Apparent diffusion coefficient: a quantitative parameter for in vivo tumor characterization

Eur J Radiol. 2003 Mar;45(3):208-13. doi: 10.1016/s0720-048x(02)00310-8.


Purpose: The purpose of the this study was to evaluate the potential of diffusion weighted imaging (DWI) to distinguish different tissue compartments in early, intermediate and advanced tumor stages.

Materials and methods: Twenty-two male mice were induced with squamous cell tumor (SCCVII) and scanned with a clinical 1.5 T scanner. T1-SE, T2-FSE, diffusion weighted Line-Scan-MRI and contrast enhanced T1-SE were obtained from mice with early (tumor volume 10-100 mm(3)), intermediate (200-600 mm(3)), advanced tumors (600-1000 mm(3)) and tumor necrosis (>1500 mm(3)). The apparent diffusion coefficient (ADC) of different tumor compartments was calculated offline with a pixel-by-pixel method. The animals were sacrificed immediately after scanning and histopathologic correlation was performed.

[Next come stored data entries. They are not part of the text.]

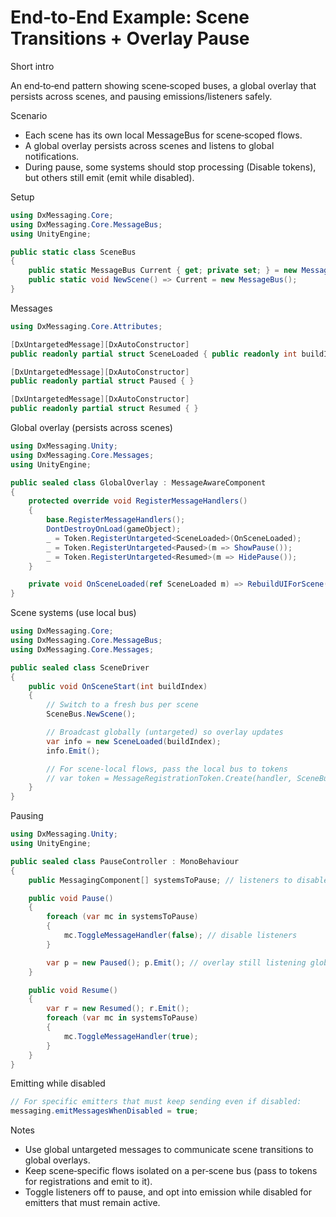 # End‑to‑End Example: Scene Transitions + Overlay Pause

Short intro

An end‑to‑end pattern showing scene‑scoped buses, a global overlay that persists across scenes, and pausing emissions/listeners safely.

Scenario

- Each scene has its own local MessageBus for scene‑scoped flows.
- A global overlay persists across scenes and listens to global notifications.
- During pause, some systems should stop processing (Disable tokens), but others still emit (emit while disabled).

Setup

```csharp
using DxMessaging.Core;
using DxMessaging.Core.MessageBus;
using UnityEngine;

public static class SceneBus
{
    public static MessageBus Current { get; private set; } = new MessageBus();
    public static void NewScene() => Current = new MessageBus();
}
```

Messages

```csharp
using DxMessaging.Core.Attributes;

[DxUntargetedMessage][DxAutoConstructor]
public readonly partial struct SceneLoaded { public readonly int buildIndex; }

[DxUntargetedMessage][DxAutoConstructor]
public readonly partial struct Paused { }

[DxUntargetedMessage][DxAutoConstructor]
public readonly partial struct Resumed { }
```

Global overlay (persists across scenes)

```csharp
using DxMessaging.Unity;
using DxMessaging.Core.Messages;
using UnityEngine;

public sealed class GlobalOverlay : MessageAwareComponent
{
    protected override void RegisterMessageHandlers()
    {
        base.RegisterMessageHandlers();
        DontDestroyOnLoad(gameObject);
        _ = Token.RegisterUntargeted<SceneLoaded>(OnSceneLoaded);
        _ = Token.RegisterUntargeted<Paused>(m => ShowPause());
        _ = Token.RegisterUntargeted<Resumed>(m => HidePause());
    }

    private void OnSceneLoaded(ref SceneLoaded m) => RebuildUIForScene(m.buildIndex);
}
```

Scene systems (use local bus)

```csharp
using DxMessaging.Core;
using DxMessaging.Core.MessageBus;
using DxMessaging.Core.Messages;

public sealed class SceneDriver
{
    public void OnSceneStart(int buildIndex)
    {
        // Switch to a fresh bus per scene
        SceneBus.NewScene();

        // Broadcast globally (untargeted) so overlay updates
        var info = new SceneLoaded(buildIndex);
        info.Emit();

        // For scene‑local flows, pass the local bus to tokens
        // var token = MessageRegistrationToken.Create(handler, SceneBus.Current);
    }
}
```

Pausing

```csharp
using DxMessaging.Unity;
using UnityEngine;

public sealed class PauseController : MonoBehaviour
{
    public MessagingComponent[] systemsToPause; // listeners to disable during pause

    public void Pause()
    {
        foreach (var mc in systemsToPause)
        {
            mc.ToggleMessageHandler(false); // disable listeners
        }

        var p = new Paused(); p.Emit(); // overlay still listening globally
    }

    public void Resume()
    {
        var r = new Resumed(); r.Emit();
        foreach (var mc in systemsToPause)
        {
            mc.ToggleMessageHandler(true);
        }
    }
}
```

Emitting while disabled

```csharp
// For specific emitters that must keep sending even if disabled:
messaging.emitMessagesWhenDisabled = true;
```

Notes

- Use global untargeted messages to communicate scene transitions to global overlays.
- Keep scene‑specific flows isolated on a per‑scene bus (pass to tokens for registrations and emit to it).
- Toggle listeners off to pause, and opt into emission while disabled for emitters that must remain active.
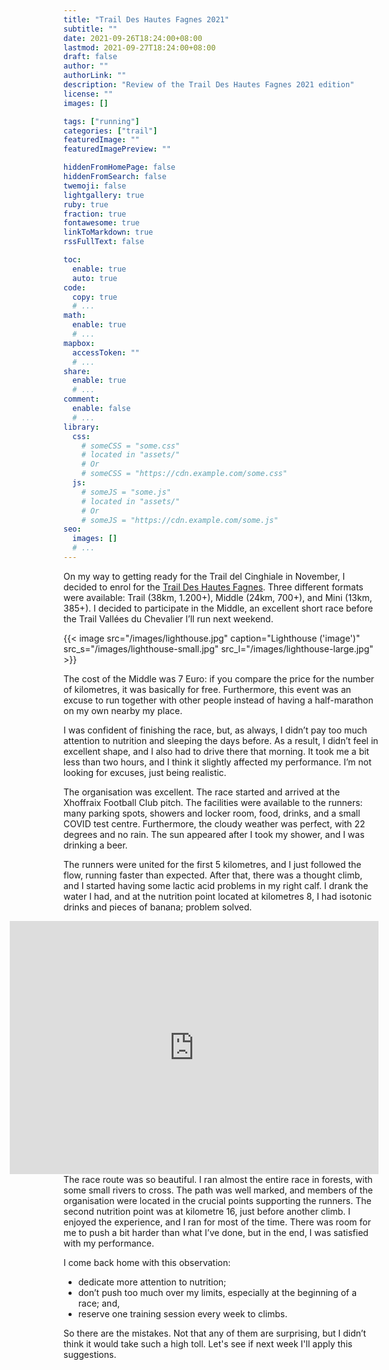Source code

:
 ```yaml
---
title: "Trail Des Hautes Fagnes 2021"
subtitle: ""
date: 2021-09-26T18:24:00+08:00
lastmod: 2021-09-27T18:24:00+08:00
draft: false
author: ""
authorLink: ""
description: "Review of the Trail Des Hautes Fagnes 2021 edition"
license: ""
images: []

tags: ["running"]
categories: ["trail"]
featuredImage: ""
featuredImagePreview: ""

hiddenFromHomePage: false
hiddenFromSearch: false
twemoji: false
lightgallery: true
ruby: true
fraction: true
fontawesome: true
linkToMarkdown: true
rssFullText: false

toc:
  enable: true
  auto: true
code:
  copy: true
  # ...
math:
  enable: true
  # ...
mapbox:
  accessToken: ""
  # ...
share:
  enable: true
  # ...
comment:
  enable: false
  # ...
library:
  css:
    # someCSS = "some.css"
    # located in "assets/"
    # Or
    # someCSS = "https://cdn.example.com/some.css"
  js:
    # someJS = "some.js"
    # located in "assets/"
    # Or
    # someJS = "https://cdn.example.com/some.js"
seo:
  images: []
  # ...
---
```

On my way to getting ready for the Trail del Cinghiale in November, I decided to enrol for the <a href="https://www.traildeshautesfagnes.be/fr/">Trail Des Hautes Fagnes</a>. Three different formats were available: Trail (38km, 1.200+), Middle (24km, 700+), and Mini (13km, 385+). I decided to participate in the Middle, an excellent short race before the Trail Vallées du Chevalier I’ll run next weekend.


{{< image src="/images/lighthouse.jpg" caption="Lighthouse ('image')" src_s="/images/lighthouse-small.jpg" src_l="/images/lighthouse-large.jpg" >}}


The cost of the Middle was 7 Euro: if you compare the price for the number of kilometres, it was basically for free. Furthermore, this event was an excuse to run together with other people instead of having a half-marathon on my own nearby my place.

I was confident of finishing the race, but, as always, I didn’t pay too much attention to nutrition and sleeping the days before. As a result, I didn’t feel in excellent shape, and I also had to drive there that morning. It took me a bit less than two hours, and I think it slightly affected my performance. I’m not looking for excuses, just being realistic.

The organisation was excellent. The race started and arrived at the Xhoffraix Football Club pitch. The facilities were available to the runners: many parking spots, showers and locker room, food, drinks, and a small COVID test centre. Furthermore, the cloudy weather was perfect, with 22 degrees and no rain. The sun appeared after I took my shower, and I was drinking a beer.

The runners were united for the first 5 kilometres, and I just followed the flow, running faster than expected. After that, there was a thought climb, and I started having some lactic acid problems in my right calf. I drank the water I had, and at the nutrition point located at kilometres 8, I had isotonic drinks and pieces of banana; problem solved.

<p>
<iframe align='right' height='405' width='590' frameborder='0' allowtransparency='true' scrolling='no' src='https://www.strava.com/activities/6016097477/embed/3eea555551aa7a135e6c0f90fc648cedab6711a7'></iframe></p>

The race route was so beautiful. I ran almost the entire race in forests, with some small rivers to cross. The path was well marked, and members of the organisation were located in the crucial points supporting the runners. The second nutrition point was at kilometre 16, just before another climb. I enjoyed the experience, and I ran for most of the time. There was room for me to push a bit harder than what I’ve done, but in the end, I was satisfied with my performance.

I come back home with this observation:
* dedicate more attention to nutrition;
* don’t push too much over my limits, especially at the beginning of a race; and,
* reserve one training session every week to climbs.

So there are the mistakes. Not that any of them are surprising, but I didn’t think it would take such a high toll. Let's see if next week I'll apply this suggestions.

Results: In early stages of tumor development, tumors appeared homogeneous on diffusion weighted images with an ADC of 0.64+/-0.06 x 10(-3) mm(2)/s. With tumor progression the ADC in the rim areas of tumor increased significantly (intermediate stage: 0.70+/-0.11 x 10(-3) mm(2)/s; advanced stage: 0.88+/-0.11 x 10(-3) mm(2)/s; tumor necrosis 1.03+/-0.06 x 10(-3) mm(2)/s), whereas the ADC in viable tumor remained constant. Histologically the areas with an increased ADC correlated well with areas of necrosis (reduced cell density).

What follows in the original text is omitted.